#### [WORK ITEM]
Reproduce each line of the entries that carries "even".

________

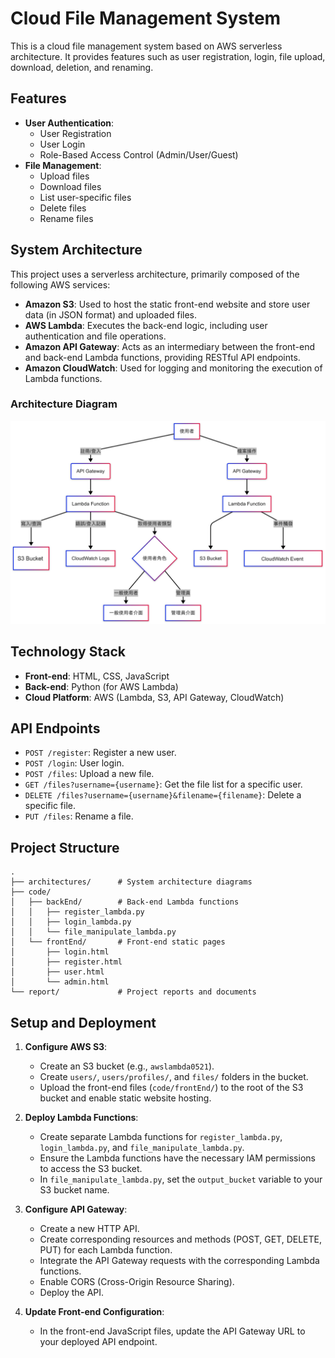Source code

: # Cloud File Management System

This is a cloud file management system based on AWS serverless architecture. It provides features such as user registration, login, file upload, download, deletion, and renaming.

## Features

*   **User Authentication**:
    *   User Registration
    *   User Login
    *   Role-Based Access Control (Admin/User/Guest)
*   **File Management**:
    *   Upload files
    *   Download files
    *   List user-specific files
    *   Delete files
    *   Rename files

## System Architecture

This project uses a serverless architecture, primarily composed of the following AWS services:

*   **Amazon S3**: Used to host the static front-end website and store user data (in JSON format) and uploaded files.
*   **AWS Lambda**: Executes the back-end logic, including user authentication and file operations.
*   **Amazon API Gateway**: Acts as an intermediary between the front-end and back-end Lambda functions, providing RESTful API endpoints.
*   **Amazon CloudWatch**: Used for logging and monitoring the execution of Lambda functions.

### Architecture Diagram

![System Architecture Diagram](architectures/System%20Architecture%20Diagram.png)

## Technology Stack

*   **Front-end**: HTML, CSS, JavaScript
*   **Back-end**: Python (for AWS Lambda)
*   **Cloud Platform**: AWS (Lambda, S3, API Gateway, CloudWatch)

## API Endpoints

*   `POST /register`: Register a new user.
*   `POST /login`: User login.
*   `POST /files`: Upload a new file.
*   `GET /files?username={username}`: Get the file list for a specific user.
*   `DELETE /files?username={username}&filename={filename}`: Delete a specific file.
*   `PUT /files`: Rename a file.

## Project Structure

```
.
├── architectures/      # System architecture diagrams
├── code/
│   ├── backEnd/        # Back-end Lambda functions
│   │   ├── register_lambda.py
│   │   ├── login_lambda.py
│   │   └── file_manipulate_lambda.py
│   └── frontEnd/       # Front-end static pages
│       ├── login.html
│       ├── register.html
│       ├── user.html
│       └── admin.html
└── report/             # Project reports and documents
```

## Setup and Deployment

1.  **Configure AWS S3**:
    *   Create an S3 bucket (e.g., `awslambda0521`).
    *   Create `users/`, `users/profiles/`, and `files/` folders in the bucket.
    *   Upload the front-end files (`code/frontEnd/`) to the root of the S3 bucket and enable static website hosting.

2.  **Deploy Lambda Functions**:
    *   Create separate Lambda functions for `register_lambda.py`, `login_lambda.py`, and `file_manipulate_lambda.py`.
    *   Ensure the Lambda functions have the necessary IAM permissions to access the S3 bucket.
    *   In `file_manipulate_lambda.py`, set the `output_bucket` variable to your S3 bucket name.

3.  **Configure API Gateway**:
    *   Create a new HTTP API.
    *   Create corresponding resources and methods (POST, GET, DELETE, PUT) for each Lambda function.
    *   Integrate the API Gateway requests with the corresponding Lambda functions.
    *   Enable CORS (Cross-Origin Resource Sharing).
    *   Deploy the API.

4.  **Update Front-end Configuration**:
    *   In the front-end JavaScript files, update the API Gateway URL to your deployed API endpoint.
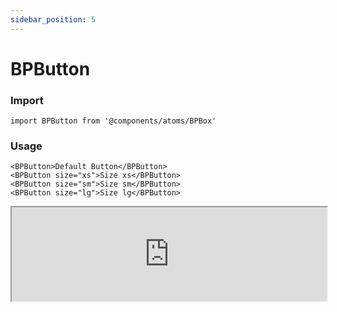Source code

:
 ```yaml
---
sidebar_position: 5
---
```


# BPButton

### Import

```tsx
import BPButton from '@components/atoms/BPBox'
```

### Usage 

```tsx
<BPButton>Default Button</BPButton>
<BPButton size="xs">Size xs</BPButton>
<BPButton size="sm">Size sm</BPButton>
<BPButton size="lg">Size lg</BPButton>
```

<iframe width="100%" heigh="200px" src="https://ui-kit.blue-panda.dev/iframe.html?args=&id=atoms-bpbutton--basic&viewMode=story" />


### Props 


| Prop | Default | Options |
| ----------- | ----------- | ----------- |
| variant | default | 'default' \| 'inverted' \| 'danger' \| 'cyber' \| 'caution' \| 'success' \| 'primary' \| 'secondary' \| 'accent' \| 'light' \| 'link’ | 
| size | md | 'xxs'  \| 'xs'   \| 's'  \| 'md'  \| 'lg'  \| 'xl' 
| outlined | false | true \|   false 
| magic | false | true \|   false 
| hoverable | false | true \|   false 
| isLoading | false | true \|   false 
| isDisabled | false | true \|   false 
| loadingText | string | "Loading" \| "wait please" \| "etc" 
| nativeType | button |'submit' \|  'reset' 
| noRounded | false | true \|   false 
| expanded | false | true \|   false 




Check more colors, statuses and styles at: 
<img src={'/img/sb.png'} alt="Storybook" style={{width: '15px'}} />

https://ui-kit.blue-panda.dev/?path=/story/atoms-bpbutton--basic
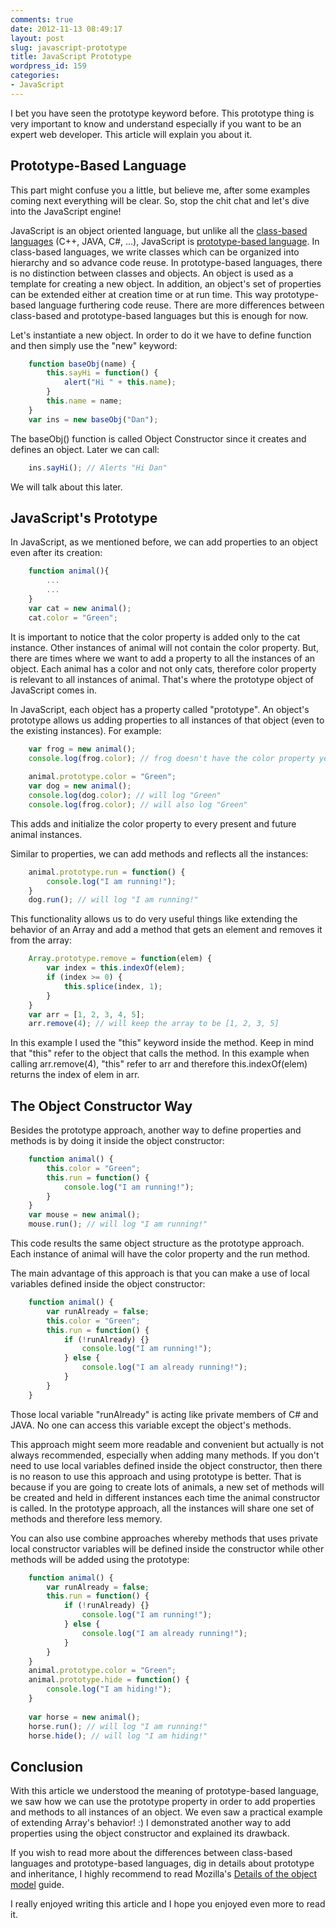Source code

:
 ```yaml
---
comments: true
date: 2012-11-13 08:49:17
layout: post
slug: javascript-prototype
title: JavaScript Prototype
wordpress_id: 159
categories:
- JavaScript
---
```


I bet you have seen the prototype keyword before. This prototype thing is very important to know and understand especially if you want to be an expert web developer. This article will explain you about it.
<!-- more -->

Prototype-Based Language
------------------------
This part might confuse you a little, but believe me, after some examples coming next everything will be clear. So, stop the chit chat and let's dive into the JavaScript engine!

JavaScript is an object oriented language, but unlike all the <a href="http://en.wikipedia.org/wiki/Class-based_programming" target="_blank">class-based languages</a> (C++, JAVA, C#, ...), JavaScript is <a href="http://en.wikipedia.org/wiki/Prototype-based_programming" target="_blank">prototype-based language</a>. In class-based languages, we write classes which can be organized into hierarchy and so advance code reuse. In prototype-based languages, there is no distinction between classes and objects. An object is used as a template for creating a new object. In addition, an object's set of properties can be extended either at creation time or at run time. This way prototype-based language furthering code reuse. There are more differences between class-based and prototype-based languages but this is enough for now.

Let's instantiate a new object. In order to do it we have to define function and then simply use the "new" keyword:
```javascript Instantiate a new object
    function baseObj(name) {
        this.sayHi = function() {
            alert("Hi " + this.name);
        }
        this.name = name;
    }
    var ins = new baseObj("Dan");
```
The baseObj() function is called Object Constructor since it creates and defines an object. Later we can call:
```javascript Hi Dan
    ins.sayHi(); // Alerts "Hi Dan"
```
We will talk about this later.

JavaScript's Prototype
----------------------
In JavaScript, as we mentioned before, we can add properties to an object even after its creation:
``` javascript Add properties to an object
    function animal(){
        ...
        ...
    }
    var cat = new animal();
    cat.color = "Green";
```
It is important to notice that the color property is added only to the cat instance. Other instances of animal will not contain the color property. But, there are times where we want to add a property to all the instances of an object. Each animal has a color and not only cats, therefore color property is relevant to all instances of animal. That's where the prototype object of JavaScript comes in.   

In JavaScript, each object has a property called "prototype". An object's prototype allows us adding properties to all instances of that object (even to the existing instances). For example:
```javascript Add the color property to all animal instances 
    var frog = new animal();
    console.log(frog.color); // frog doesn't have the color property yet
    
    animal.prototype.color = "Green";
    var dog = new animal();
    console.log(dog.color); // will log "Green"
    console.log(frog.color); // will also log "Green"
```
This adds and initialize the color property to every present and future animal instances.   

Similar to properties, we can add methods and reflects all the instances:
```javascript Add the color method to all instances
    animal.prototype.run = function() {
    	console.log("I am running!");
    }
    dog.run(); // will log "I am running!"
```
This functionality allows us to do very useful things like extending the behavior of an Array and add a method that gets an element and removes it from the array:
``` javascript Extend Array's functionality
    Array.prototype.remove = function(elem) {
    	var index = this.indexOf(elem);
    	if (index >= 0) {
    		this.splice(index, 1);
    	}
    }
    var arr = [1, 2, 3, 4, 5];
    arr.remove(4); // will keep the array to be [1, 2, 3, 5]
```
In this example I used the "this" keyword inside the method. Keep in mind that "this" refer to the object that calls the method. In this example when calling arr.remove(4), "this" refer to arr and therefore this.indexOf(elem) returns the index of elem in arr.

The Object Constructor Way
--------------------------
Besides the prototype approach, another way to define properties and methods is by doing it inside the object constructor:
```javascript Define properties and methods inside the object constructor
    function animal() {
    	this.color = "Green";
    	this.run = function() {
    		console.log("I am running!");
    	}
    }
    var mouse = new animal();
    mouse.run(); // will log "I am running!"
```
This code results the same object structure as the prototype approach. Each instance of animal will have the color property and the run method.   

The main advantage of this approach is that you can make a use of local variables defined inside the object constructor:
```javascript Use local variables inside an object constructor
    function animal() {
    	var runAlready = false;
    	this.color = "Green";
    	this.run = function() {
    		if (!runAlready) {}
    			console.log("I am running!");
    		} else {
    			console.log("I am already running!");
    		}
    	}
    }
```
    
Those local variable "runAlready" is acting like private members of C# and JAVA. No one can access this variable except the object's methods.

This approach might seem more readable and convenient but actually is not always recommended, especially when adding many methods. If you don't need to use local variables defined inside the object constructor, then there is no reason to use this approach and using prototype is better. That is because if you are going to create lots of animals, a new set of methods will be created and held in different instances each time the animal constructor is called. In the prototype approach, all the instances will share one set of methods and therefore less memory.   

You can also use combine approaches whereby methods that uses private local constructor variables will be defined inside the constructor while other methods will be added using the prototype:
```javascript Combined approach for extend an object's functionality
    function animal() {
    	var runAlready = false;
    	this.run = function() {
    		if (!runAlready) {}
    			console.log("I am running!");
    		} else {
    			console.log("I am already running!");
    		}
    	}
    }
    animal.prototype.color = "Green";
    animal.prototype.hide = function() {
    	console.log("I am hiding!");
    }
    
    var horse = new animal();
    horse.run(); // will log "I am running!"
    horse.hide(); // will log "I am hiding!"
```

Conclusion
----------
With this article we understood the meaning of prototype-based language, we saw how we can use the prototype property in order to add properties and methods to all instances of an object. We even saw a practical example of extending Array's behavior! :) I demonstrated another way to add properties using the object constructor and explained its drawback.   

If you wish to read more about the differences between class-based languages and prototype-based languages, dig in details about prototype and inheritance, I highly recommend to read Mozilla's <a href="https://developer.mozilla.org/en-US/docs/Core_JavaScript_1.5_Guide/Details_of_the_Object_Model" target="_blank">Details of the object model</a> guide.

I really enjoyed writing this article and I hope you enjoyed even more to read it.
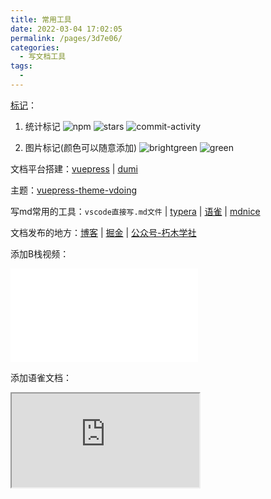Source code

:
 ```yaml
---
title: 常用工具
date: 2022-03-04 17:02:05
permalink: /pages/3d7e06/
categories:
  - 写文档工具
tags:
  - 
---
```


[标记](https://shields.io/)：

1. 统计标记
 ![npm](https://img.shields.io/npm/v/@xiumu/wood-ui) ![stars](https://img.shields.io/github/stars/xiumubai/blog) ![commit-activity](https://img.shields.io/github/commit-activity/y/xiumubai/blog/master)

2. 图片标记(颜色可以随意添加)
![brightgreen](https://img.shields.io/badge/%E6%9C%BD%E6%9C%A8%E5%AD%A6%E7%A4%BE-brightgreen-brightgreen)
![green](https://img.shields.io/badge/%E6%9C%BD%E6%9C%A8%E5%AD%A6%E7%A4%BE-green-green)

文档平台搭建：[vuepress](https://vuepress.vuejs.org/zh/) | [dumi](https://d.umijs.org/zh-CN)

主题：[vuepress-theme-vdoing](https://doc.xugaoyi.com/)

写md常用的工具：`vscode直接写.md文件` | [typera](https://www.typora.net/) | [语雀](https://www.yuque.com/xiumubai) | [mdnice](https://www.mdnice.com/)

文档发布的地方：[博客](http://blog.xiumubai.com/) | [掘金](https://juejin.cn/user/430664288573789/posts) | [公众号-朽木学社]()

添加B栈视频：

<iframe src="//player.bilibili.com/player.html?aid=287131932&bvid=BV15f4y1D7Fo&cid=265527858&page=1" scrolling="no"  frameborder="no" framespacing="0" allowfullscreen="true"> </iframe>

添加语雀文档：

<iframe src="https://www.yuque.com/docs/share/dee905e8-88aa-45c5-b6f3-c59728b9f45e"></iframe>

________

#### [OUTPUT OF THE TASK]
In JavaScript, as we mentioned before, we can add properties to an object even after its creation:
In JavaScript, each object has a property called "prototype". An object's prototype allows us adding properties to all instances of that object (even to the existing instances). For example:
With this article we understood the meaning of prototype-based language, we saw how we can use the prototype property in order to add properties and methods to all instances of an object. We even saw a practical example of extending Array's behavior! :) I demonstrated another way to add properties using the object constructor and explained its drawback.   
I really enjoyed writing this article and I hope you enjoyed even more to read it.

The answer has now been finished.